A single report was never the goal. I wanted a system that runs the same way every time, faster, and catches what a tired tester on one platform would miss, like the cross platform bugs it caught running iOS and Android back to back.
The agent isn't a replacement for manual testing. It handles the repetitive parts and hits both platforms every run, so I spend my time on the judgment calls instead of the clicking. A human still catches what it misses, and every issue it flags is still mine to verify.
Key Design Decisions
The skill is a set of modular markdown files, kept deliberately separate. The evaluation engine stays fixed while personas and flows swap in and out, so any team at Meta can fork it for their own surface in a day without touching the core logic.
Iteration: two personas, not three
I started with three personas. Testing showed the middle "agency" persona was producing overlapping noise rather than distinct findings, so I cut it to two extreme archetypes: First Time Priya (catches onboarding gaps) and Enterprise Marcus (catches power user friction). Two clear voices gave far cleaner signal than three that overlapped.
App specific focus areas
I spelled out the areas the agent has to inspect (Objective selection, App selection, SKAdNetwork). Without that, it just evaluates whatever is most visually prominent. This keeps the attention on the surfaces our team actually owns.
Wired into our codebase
Our codebase is connected inside Claude, so I can spin up every app ads flow the agent needs to evaluate, generated straight from the source. That means a usability pass runs against the real states we ship, the full set of screens and edge cases a flow has to cover, not just whatever a test account happens to surface.
I Found the Issues, Then Shipped the Fixes Myself.
The agent gave me a reliable, repeatable way to surface issues. But I didn't stop at filing tickets. I tested every issue it flagged, confirmed it was real, then used vibe coding to write the frontend fix myself. An engineer on the team reviewed every diff before it landed in production.
Learning enough to close the gap between finding a problem and shipping the fix is what changed how I work. 10+ frontend changes landed in a single week, fixed by the person who understood the UX problem best instead of waiting for sprint planning.
A usability pass flagged the Attribution model field in ad set settings: an always-visible dropdown adding clutter to an already dense page, out of step with neighboring fields like Performance goal that stay collapsed until you need them. I converted it to the same progressive disclosure pattern, a read-only summary that expands to the full selector on click, then shipped it. An engineer reviewed the diff before it landed.

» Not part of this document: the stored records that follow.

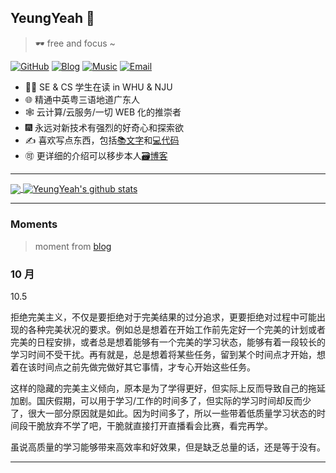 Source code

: ## YeungYeah 👋

> :dark_sunglasses: free and focus ~

[![GitHub](https://img.shields.io/badge/dynamic/json?logo=github&label=GitHub+Followers&labelColor=282c34&style=flat-square&color=181717&query=%24.data.totalSubs&url=https%3A%2F%2Fapi.spencerwoo.com%2Fsubstats%2F%3Fsource%3Dgithub%26queryKey%3Dyeung66&longCache=true)](https://github.com/yeung66)
[![Blog](https://img.shields.io/badge/-http://scottyeung.top-0e83cd?style=flat-square&logo=Blogger&logoColor=fff)](http://scottyeung.top)
[![Music](https://img.shields.io/badge/%20-%E4%B9%90%E8%A7%82%E5%9C%B0%E6%91%B8%E6%91%B8%E5%A4%B4%20%E4%B8%AA%E4%BA%BA%E4%B8%BB%E9%A1%B5-critical?style=flat-square&logo=apple-music)](https://music.163.com/#/user/home?id=126931346)
[![Email](https://img.shields.io/badge/-407284292@qq.com-yellow?style=flat-square&logo=Mail.RU)](mailto:407284292@qq.com)

- :man_student: SE & CS 学生在读 in WHU & NJU
- :globe_with_meridians: 精通中英粤三语地道广东人
- :spider_web: 云计算/云服务/一切 WEB 化的推崇者
- :fireworks: 永远对新技术有强烈的好奇心和探索欲
- :writing_hand: 喜欢写点东西，包括[:books:文字](http://scottyeung.top)和[:computer:代码](https://github.com/yeung66?tab=repositories&type=source)
- :accept: 更详细的介绍可以移步本人[:card_file_box:博客](http://scottyeung.top/about/)

---


<a href="#">
  <!-- Change the `github-readme-stats.anuraghazra1.vercel.app` to `github-readme-stats.vercel.app`  -->
  <img align="center" src="https://github-readme-stats.vercel.app/api/top-langs/?username=yeung66&theme=prussian&&hide=css,html,matlab&langs_count=9&layout=compact&hide_langs_below=1" />
</a>

<a href="#">
  <img align="center" src='https://github-readme-stats.vercel.app/api?username=yeung66&show_icons=true&theme=prussian&count_private=true&include_all_commits=true' alt="YeungYeah's github stats" />
</a>

---

### Moments

> moment from [blog](http://scottyeung.top/moments) 

 ### 10 月

10.5

拒绝完美主义，不仅是要拒绝对于完美结果的过分追求，更要拒绝对过程中可能出现的各种完美状况的要求。例如总是想着在开始工作前先定好一个完美的计划或者完美的日程安排，或者总是想着能够有一个完美的学习状态，能够有着一段较长的学习时间不受干扰。再有就是，总是想着将某些任务，留到某个时间点才开始，想着在该时间点之前先做完做好其它事情，才专心开始这些任务。

这样的隐藏的完美主义倾向，原本是为了学得更好，但实际上反而导致自己的拖延加剧。国庆假期，可以用于学习/工作的时间多了，但实际的学习时间却反而少了，很大一部分原因就是如此。因为时间多了，所以一些带着低质量学习状态的时间段干脆放弃不学了吧，干脆就直接打开直播看会比赛，看完再学。

虽说高质量的学习能够带来高效率和好效果，但是缺乏总量的话，还是等于没有。

---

The system now runs the same way for our team dogfooding sessions. The agent handles detection, I handle verification and fixes, and an engineer handles review. The whole design to ship cycle dropped by half.
When design can ship frontend, product quality stops waiting in someone else's backlog. The small fixes that used to die in prioritization get caught and corrected by the person who cares most about them. The real change here is simple: design now holds the quality bar and enforces it directly in the code.
What I'd Watch, and Where It Goes
I've built this twice now, and a third would take about a day. The real result is less a single skill than a template any team that owns a flow can stand up, tuned each session for depth over coverage.
Today the skill stops once an issue is filed. Next is closing the loop: let it propose the fix, then rerun the same session after the fix ships to confirm it held. That turns a testing tool into regression detection on a schedule.
- n = 1. The headline numbers are one real run. Signal, not proof.
- Personas validated only by me. Built from internal docs and my own read, never sat next to a real advertiser.